So The Hobbit: An Unexpected Journey is nearly upon us, excited? Well it’s a long-awaited return to Middle-earth for a start. The original trilogy was spectacular – some might say it was this generation’s Star Wars. Peter Jackson is back at the helm and, where possible, the original cast have returned. Even the new cast members look fantastic, what could go wrong?

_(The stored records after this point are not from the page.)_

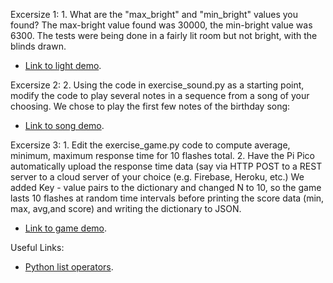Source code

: Excersize 1:
	1. What are the "max_bright" and "min_bright" values you found?
The max-bright value found was 30000, the min-bright value was 6300. The tests were being done in a fairly lit room but not bright, with the blinds drawn.
- [Link to light demo]().

Excersize 2:
	2. Using the code in exercise_sound.py as a starting point, modify the code to play several notes in a sequence from a song of your choosing.
We chose to play the first few notes of the birthday song:
- [Link to song demo]().

Excersize 3:
	1. Edit the exercise_game.py code to compute average, minimum, maximum response time for 10 flashes total.
	2. Have the Pi Pico automatically upload the response time data (say via HTTP POST to a REST server to a cloud server of your choice (e.g. Firebase, Heroku, etc.)
We added Key - value pairs to the dictionary and changed N to 10, so the game lasts 10 flashes at random time intervals before printing the score data (min, max, avg,and score) and writing the dictionary to JSON.
- [Link to game demo]().

Useful Links:
- [Python list operators](https://www.w3schools.com/python/python_lists.asp).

Well it’s a prequel and the mention of Star Wars above is no accident, we will not be alone in remembering the excitement followed by crushing disappointment of The Phantom Menace back in 1999. The original creator was at the helm and it was more Star Wars, what could go wrong? The faults with that film are well documented but how about this for an argument; it wasn’t all Lucas’s fault. The problems experienced were simply endemic when making prequels. The film was so desperate to have things tie in with the classic trilogy that everything else fell by the wayside. Free of these constraints and Lucas could have written any story he wanted. Would the film have been any better, well no one knows but it would have had a fighting chance. Another problem is that everyone knew how it ended before it even began. Whilst there are some good scenes and the finales of each film aren’t too bad, the tension just isn’t there. The audience knew Anakin’s story arc before the trailer was even released and, let’s be honest, where is the appeal in that?

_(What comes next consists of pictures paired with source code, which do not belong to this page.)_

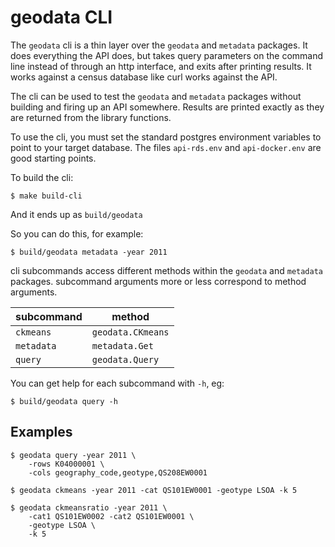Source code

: # geodata CLI

The `geodata` cli is a thin layer over the `geodata` and `metadata` packages.
It does everything the API does, but takes query parameters on the command line instead of through an http interface, and exits after printing results. It works against a census database like curl works against the API.

The cli can be used to test the `geodata` and `metadata` packages without building and firing up an API somewhere.
Results are printed exactly as they are returned from the library functions.

To use the cli, you must set the standard postgres environment variables to point to your target database.
The files `api-rds.env` and `api-docker.env` are good starting points.

To build the cli:

    $ make build-cli

And it ends up as `build/geodata`

So you can do this, for example:

    $ build/geodata metadata -year 2011

cli subcommands access different methods within the `geodata` and `metadata` packages.
subcommand arguments more or less correspond to method arguments.

subcommand | method
--|--
`ckmeans` | `geodata.CKmeans`
`metadata` | `metadata.Get`
`query` | `geodata.Query`

You can get help for each subcommand with `-h`, eg:

    $ build/geodata query -h
    
## Examples

    $ geodata query -year 2011 \
        -rows K04000001 \
        -cols geography_code,geotype,QS208EW0001

    $ geodata ckmeans -year 2011 -cat QS101EW0001 -geotype LSOA -k 5

    $ geodata ckmeansratio -year 2011 \
        -cat1 QS101EW0002 -cat2 QS101EW0001 \
        -geotype LSOA \
        -k 5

It’s not just Star Wars, think of the disappointment experienced when viewing Prometheus. Once again everything was in place for the film to be great, but it wasn’t. The first half of the film was fantastic but the problems started when Ridley Scott tried to tie everything in with the existing Alien universe. At this point things just stopped making sense. What was the black goo? Why did the tentacle creature implant Shaw with an alien – from what we have learned about the xenomorphs from the other films this in itself doesn’t make sense. The list of questions raised within the film doesn’t end there. Just consider if Prometheus had been a standalone project and how much more effort could have gone into the story if it hadn’t been awkwardly shackled to the Alien films.
Now, back to The Hobbit: An Unexpected Journey. It’s a great book and a fantastic story already exists in J. R. R Tolkien’s book. So, unlike other prequels an engaging story already exists. However, consider that The Hobbit is only one book, not a trilogy, so why do we have three films heading our way? Aside from the obvious financial benefit to the studio, Jackson appears to want to link the stories more closely together, bridging the gap between The Hobbit and The Fellowship of the Ring. Fundamentally this could be prove interesting, but let’s hope he doesn’t expend too much time and energy desperately trying to tie everything to the original trilogy and remembers to focus on a making damn good films in their own right.
Prequels in themselves can prove interesting to fans. There is an appeal to seeing on the big screen what has previously only existed in people’s imaginations. Film-makers just need to remember the inherent limitations they bring with them and make sure that their film works on its own merit as well as part of a bigger story… see you in the queue for The Hobbit!